From UPSC perspective, the following things are important :
Prelims level: Not Much
Mains level: Farmers agitation
The Supreme Court has intended to stay the implementation of the controversial agricultural laws while proposing to form an independent committee chaired by a former CJI to resolve the stand-off between the protesting farmers and the Union government.
Q.The judicial systems in India and the UK seem to be converging as well as diverging in recent times.
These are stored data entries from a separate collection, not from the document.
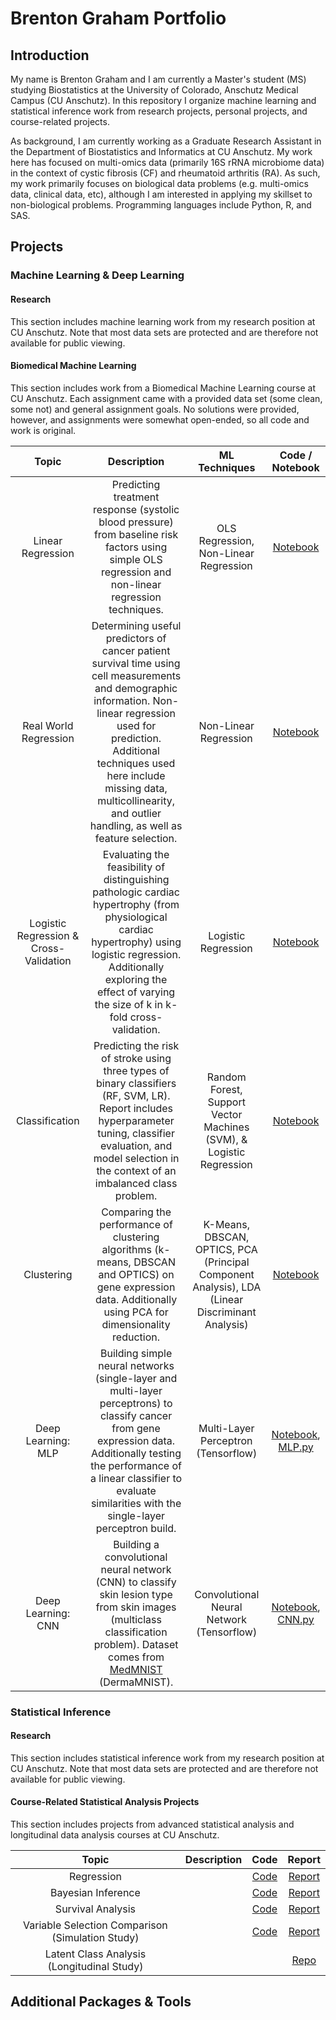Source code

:# Brenton Graham Portfolio

## Introduction  
My name is Brenton Graham and I am currently a Master's student (MS) studying Biostatistics at the University of Colorado, Anschutz Medical Campus (CU Anschutz). In this repository I organize machine learning and statistical inference work from research projects, personal projects, and course-related projects. 

As background, I am currently working as a Graduate Research Assistant in the Department of Biostatistics and Informatics at CU Anschutz. My work here has focused on multi-omics data (primarily 16S rRNA microbiome data) in the context of cystic fibrosis (CF) and rheumatoid arthritis (RA). As such, my work primarily focuses on biological data problems (e.g. multi-omics data, clinical data, etc), although I am interested in applying my skillset to non-biological problems. Programming languages include Python, R, and SAS.  


## Projects  
### Machine Learning & Deep Learning
#### Research  
This section includes machine learning work from my research position at CU Anschutz. Note that most data sets are protected and are therefore not available for public viewing.  

#### Biomedical Machine Learning  
This section includes work from a Biomedical Machine Learning course at CU Anschutz. Each assignment came with a provided data set (some clean, some not) and general assignment goals. No solutions were provided, however, and assignments were somewhat open-ended, so all code and work is original.  

| Topic | Description | ML Techniques | Code / Notebook |
| :---: | :---: | :---: | :---: | 
| Linear Regression | Predicting treatment response (systolic blood pressure) from baseline risk factors using simple OLS regression and non-linear regression techniques. | OLS Regression, Non-Linear Regression | [Notebook](https://github.com/BrentonGraham/biomedical-ml-anschutz/blob/main/1.%20Linear%20Regression/LinearRegression.ipynb) |
| Real World Regression | Determining useful predictors of cancer patient survival time using cell measurements and demographic information. Non-linear regression used for prediction. Additional techniques used here include missing data, multicollinearity, and outlier handling, as well as feature selection. | Non-Linear Regression | [Notebook](https://github.com/BrentonGraham/biomedical-ml-anschutz/blob/main/2.%20Real%20World%20Regression/RealWorldRegression.ipynb) |
| Logistic Regression & Cross-Validation | Evaluating the feasibility of distinguishing pathologic cardiac hypertrophy (from physiological cardiac hypertrophy) using logistic regression. Additionally exploring the effect of varying the size of k in k-fold cross-validation. | Logistic Regression | [Notebook](https://github.com/BrentonGraham/biomedical-ml-anschutz/blob/main/3.%20Logistic%20Regression%20%26%20Cross-Validation/LogisticRegression%26CrossValidation.ipynb) |
| Classification | Predicting the risk of stroke using three types of binary classifiers (RF, SVM, LR). Report includes hyperparameter tuning, classifier evaluation, and model selection in the context of an imbalanced class problem. | Random Forest, Support Vector Machines (SVM), & Logistic Regression | [Notebook](https://github.com/BrentonGraham/biomedical-ml-anschutz/tree/main/4.%20Classification%20%26%20Model%20Selection) |
| Clustering | Comparing the performance of clustering algorithms (k-means, DBSCAN and OPTICS) on gene expression data. Additionally using PCA for dimensionality reduction. | K-Means, DBSCAN, OPTICS, PCA (Principal Component Analysis), LDA (Linear Discriminant Analysis) | [Notebook](https://github.com/BrentonGraham/biomedical-ml-anschutz/tree/main/5.%20Clustering) |
| Deep Learning: MLP | Building simple neural networks (single-layer and multi-layer perceptrons) to classify cancer from gene expression data. Additionally testing the performance of a linear classifier to evaluate similarities with the single-layer perceptron build. | Multi-Layer Perceptron (Tensorflow) | [Notebook](https://github.com/BrentonGraham/biomedical-ml-anschutz/blob/main/6.%20Intro%20to%20Deep%20Learning/IntroDeepLearning.ipynb), [MLP.py](https://github.com/BrentonGraham/biomedical-ml-anschutz/blob/main/6.%20Intro%20to%20Deep%20Learning/NN_MultiLayer.py) |
| Deep Learning: CNN | Building a convolutional neural network (CNN) to classify skin lesion type from skin images (multiclass classification problem). Dataset comes from [MedMNIST](https://medmnist.com/) (DermaMNIST). | Convolutional Neural Network (Tensorflow) | [Notebook](https://github.com/BrentonGraham/biomedical-ml-anschutz/blob/main/7.%20Convolutional%20Neural%20Networks/ConvolutionalNeuralNetworks.ipynb), [CNN.py](https://github.com/BrentonGraham/biomedical-ml-anschutz/blob/main/7.%20Convolutional%20Neural%20Networks/ConvNetwork.py) |


### Statistical Inference
#### Research  
This section includes statistical inference work from my research position at CU Anschutz. Note that most data sets are protected and are therefore not available for public viewing.  

#### Course-Related Statistical Analysis Projects 
This section includes projects from advanced statistical analysis and longitudinal data analysis courses at CU Anschutz.  

| Topic | Description | Code | Report |
| :---: | :---: | :---: | :---: | 
| Regression |  | [Code](https://github.com/BrentonGraham/inference-anschutz/tree/main/adv-methods-1-regression/code) | [Report](https://github.com/BrentonGraham/inference-anschutz/blob/main/adv-methods-1-regression/reports/regression-gum-disease-report.pdf) |
| Bayesian Inference |  | [Code](https://github.com/BrentonGraham/inference-anschutz/tree/main/adv-methods-2-bayesian-inference/code) | [Report](https://github.com/BrentonGraham/inference-anschutz/blob/main/adv-methods-2-bayesian-inference/reports/bayesian-inf-report.pdf) |
| Survival Analysis |  | [Code](https://github.com/BrentonGraham/inference-anschutz/tree/main/adv-methods-3-survival-analysis/code) | [Report](https://github.com/BrentonGraham/inference-anschutz/blob/main/adv-methods-3-survival-analysis/reports/survival-analysis-report.pdf) |
| Variable Selection Comparison (Simulation Study) |  | [Code](https://github.com/BrentonGraham/inference-anschutz/tree/main/adv-methods-4-variable-selection-sim/code) | [Report](https://github.com/BrentonGraham/inference-anschutz/blob/main/adv-methods-4-variable-selection-sim/reports/variable-selection-sim-report.pdf) |
| Latent Class Analysis (Longitudinal Study) |  | | [Repo](https://github.com/BrentonGraham/inference-anschutz/tree/main/longitudinal-latent-class-analysis) |


## Additional Packages & Tools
Highlight the key points of convergence and divergence between the two nations in terms of their judicial practices. (150W, CS Mains 2020)
Halting the farm laws
- The Parliament’s power to legislate, drawn from Article 254(1) of the Constitution, can only be restricted if the law violates the Constitution.
- How the Supreme Court operationalizes its suggestion to stay the operation of the three farm laws and open fresh talks via a committee will be evident.
- The Supreme Court has previously set up committees, delegating some of its powers to the members to implement or oversee a law or an order of the court.
- A line of precedents shows that courts have been very cautious while passing interim orders to stay laws passed by the Legislature.
Narrow grounds
The implementation of a law can be halted on two narrow grounds:
- The first ground is legislative competence, that is, if the court finds that the Parliament has no power to legislate on a subject matter.
- The other two grounds are if the law violates fundamental rights or any other provisions of the Constitution respectively.
Various precedents
- In matters involving the constitutionality of any legislation, courts should be extremely loath to pass an interim order,” a Supreme Court bench had said in 2013 ruling on the validity of the Cigarettes and Other Tobacco Products Regulation Act, 2003.
- At the time of final adjudication, the court can strike down the statute if found ultra vires of the Constitution.
- Even in 2019, the Supreme Court refused to stay amendments made in 2018 to the SCs and STs Atrocities Prevention Act saying that a law made by Parliament cannot be stayed.
- The court also refused to stay the Citizenship Amendment Act, 2019, which was also challenged after it drew protests across the country.
NJAC and Aadhaar Case
- Even strongly contested legislation such as the National Judicial Appointments Commission (NJAC) and Aadhaar was not stayed by the Supreme Court.
- They were, instead, stalled by the government for the duration of the protracted legal battles in court.
- While the NJAC Act, which contemplated a significant role for the executive in judicial appointments, was struck down as being violative of the basic structure, the SC upheld the Aadhaar Act.
What are the issues with the suspension?
- The court’s action, at first sight, is a violation of separation of powers.
- It also gives the misleading impression that a distributive conflict can be resolved by technical or judicial means.
- It is also not a court’s job to mediate a political dispute.
- Its job is to determine unconstitutionality or illegality.
- Even in suspending laws there needs to be some prima facie case that these lapses might have taken place.
- It has set a new precedent for putting on hold laws passed by Parliament without substantive hearings on the content of the laws.
- Also in appointing the committee, the court has violated the first rule of mediation: The mediators must be acceptable to all parties and appointed in consultation with them.
Conclusion
The Supreme Court order has given the government a setback while not addressing the concerns of the protesting farmers. The court needs to consider these facts and mend its implications.